Le entrego los mocasines y el lobo se para y se los calza. Son demasiado grandes, pero tira de los cordones hasta que se cierran alrededor de sus patas como pelotas de tenis, como hacía Tyler con el pie de su prótesis después de perder la primera pierna.
–Son lo único que me queda de él –digo.
El lobo cierra los ojos y baja el hocico, sombrío, con una expresión que dice lo lamento muchísimo y no obstante voy a llevármelos al mismo tiempo.
Menea la cola.
–Tengo que irme –dice, y sin darme tiempo a saludarlo sale por la puerta de entrada y se va corriendo velozmente con sus mocasines.
No tendría que haber dicho lo que le dije a mi hermano esa Navidad: “¿Pantuflas? ¿Qué diablos se supone que voy a hacer con estas pantuflas?”. Acababa de regresar de Alaska, donde supongo que lo único que se podía comprar eran productos locales.
–A mí me gustan –dijo mi madre, mostrando un par igual al mío. Una lengua de papel blanco asomaba por uno de los agujeros donde entran los pies.
–Yo te compré una máquina de espresso Cuisinart de mil dólares, el modelo Tastemaker, con dos tazas para espresso y un dispositivo especial para hacer espuma de leche. ¿Y lo único que recibo es un par de pantuflas ordinarias?
–Son mocasines –dijo Tyler–. Cosidos a mano.
–Huelen a animal muerto –dije yo.
Tyler sacudió la cabeza. Había vuelto a crecerle el cabello. Pero volvería a perderlo antes del verano. Desde el ataúd nos miraría con su cara sin cejas.

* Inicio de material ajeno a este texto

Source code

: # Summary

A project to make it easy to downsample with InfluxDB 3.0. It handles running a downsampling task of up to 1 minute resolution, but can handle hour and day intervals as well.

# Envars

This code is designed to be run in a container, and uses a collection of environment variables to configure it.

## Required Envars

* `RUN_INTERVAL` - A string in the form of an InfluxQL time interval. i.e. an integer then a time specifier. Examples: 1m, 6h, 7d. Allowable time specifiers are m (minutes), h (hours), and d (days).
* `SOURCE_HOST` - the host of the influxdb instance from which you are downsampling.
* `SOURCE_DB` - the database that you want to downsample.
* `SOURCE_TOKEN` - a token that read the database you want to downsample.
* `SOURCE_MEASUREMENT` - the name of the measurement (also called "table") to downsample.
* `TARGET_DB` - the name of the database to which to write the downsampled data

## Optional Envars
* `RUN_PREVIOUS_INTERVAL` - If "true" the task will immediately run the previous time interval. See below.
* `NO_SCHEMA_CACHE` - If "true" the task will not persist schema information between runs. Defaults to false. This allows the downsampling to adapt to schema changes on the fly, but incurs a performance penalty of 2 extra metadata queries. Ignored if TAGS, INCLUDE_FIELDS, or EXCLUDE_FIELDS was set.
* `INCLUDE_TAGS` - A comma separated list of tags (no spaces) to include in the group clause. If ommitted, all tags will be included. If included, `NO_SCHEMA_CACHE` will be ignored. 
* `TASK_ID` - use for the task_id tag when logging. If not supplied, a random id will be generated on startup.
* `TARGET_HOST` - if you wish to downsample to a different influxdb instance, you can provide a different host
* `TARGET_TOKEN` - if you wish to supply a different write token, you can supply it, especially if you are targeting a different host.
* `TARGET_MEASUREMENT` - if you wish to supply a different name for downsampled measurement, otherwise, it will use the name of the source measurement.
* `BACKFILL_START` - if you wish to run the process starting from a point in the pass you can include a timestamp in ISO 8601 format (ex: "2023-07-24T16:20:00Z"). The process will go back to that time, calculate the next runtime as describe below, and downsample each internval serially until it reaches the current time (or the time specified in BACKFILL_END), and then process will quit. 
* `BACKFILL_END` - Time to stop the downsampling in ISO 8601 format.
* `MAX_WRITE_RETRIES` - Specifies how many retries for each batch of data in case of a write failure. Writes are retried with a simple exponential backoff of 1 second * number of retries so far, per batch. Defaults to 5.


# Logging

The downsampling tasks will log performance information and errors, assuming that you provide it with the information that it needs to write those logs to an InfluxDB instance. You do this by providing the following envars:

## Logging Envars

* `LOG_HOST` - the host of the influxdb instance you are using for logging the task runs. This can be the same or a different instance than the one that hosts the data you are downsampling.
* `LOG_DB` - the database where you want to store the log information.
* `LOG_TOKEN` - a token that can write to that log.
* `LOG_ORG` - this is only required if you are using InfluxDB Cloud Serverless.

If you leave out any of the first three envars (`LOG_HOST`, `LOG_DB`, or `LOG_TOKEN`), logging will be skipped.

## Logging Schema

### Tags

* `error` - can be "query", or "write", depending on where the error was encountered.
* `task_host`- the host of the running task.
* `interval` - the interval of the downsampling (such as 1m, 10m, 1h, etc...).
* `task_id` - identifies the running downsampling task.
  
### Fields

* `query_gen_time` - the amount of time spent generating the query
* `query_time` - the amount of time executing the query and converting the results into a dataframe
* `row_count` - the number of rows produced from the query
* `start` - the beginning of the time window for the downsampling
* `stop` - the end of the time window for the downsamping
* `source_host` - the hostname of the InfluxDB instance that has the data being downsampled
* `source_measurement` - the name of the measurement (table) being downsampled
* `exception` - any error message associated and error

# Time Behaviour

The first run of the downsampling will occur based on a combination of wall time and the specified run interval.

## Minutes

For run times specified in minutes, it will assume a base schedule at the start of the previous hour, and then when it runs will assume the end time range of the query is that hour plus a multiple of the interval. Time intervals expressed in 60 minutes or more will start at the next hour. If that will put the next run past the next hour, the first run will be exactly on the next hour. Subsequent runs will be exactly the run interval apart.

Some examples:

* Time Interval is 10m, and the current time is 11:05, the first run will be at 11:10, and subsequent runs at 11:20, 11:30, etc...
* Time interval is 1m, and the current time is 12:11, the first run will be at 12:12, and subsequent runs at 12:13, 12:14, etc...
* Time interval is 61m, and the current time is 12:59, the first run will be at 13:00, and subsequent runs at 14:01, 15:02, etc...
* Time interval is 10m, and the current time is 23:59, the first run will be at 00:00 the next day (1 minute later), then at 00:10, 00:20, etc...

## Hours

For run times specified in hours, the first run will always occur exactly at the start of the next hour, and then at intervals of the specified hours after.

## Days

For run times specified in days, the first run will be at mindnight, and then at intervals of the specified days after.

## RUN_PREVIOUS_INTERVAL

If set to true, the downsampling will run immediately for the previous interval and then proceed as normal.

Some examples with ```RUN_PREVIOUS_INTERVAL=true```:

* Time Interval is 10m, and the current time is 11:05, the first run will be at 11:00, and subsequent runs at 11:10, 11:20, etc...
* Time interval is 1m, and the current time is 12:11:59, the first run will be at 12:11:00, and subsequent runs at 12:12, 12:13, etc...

–No sé qué decir –dije–. Lo lamento.
Volví a meter los mocasines en la caja.
En aquel entonces yo era una mala persona. Tal vez lo sigo siendo. Ha pasado un año, pero lleva mucho más tiempo que eso. Creo que tal vez llevará una vida redimirse a los ojos de los muertos.
Vuelvo a mi habitación. La ventana por donde entró el lobo todavía está abierta y la cierro. Entra más luz desde afuera, luz de verdad, el rosado del sol asomando en pintas a través del negro.
Voy hacia el teléfono junto a mi cama. Llamo a mi madre.
Cuando atiende, su voz es suave, como de algodón. La imagino en su cama, sola en su enorme casa, en el otro extremo del país. La colcha Renaissance roja que le regalé hace dos cumpleaños subida hasta el mentón y una mirada de terror en sus ojos.
–Mamá –digo–. Hay un lobo en mi ventana.
–Sí –dice ella–. También hay uno en la mía. Ahora mismo lo estoy mirando.
Este cuento integra El cielo de los animales (Edhasa), primer libro de David James Poissant, de 2014. Poissant es autor de la novela de reciente publicación Vida de lago.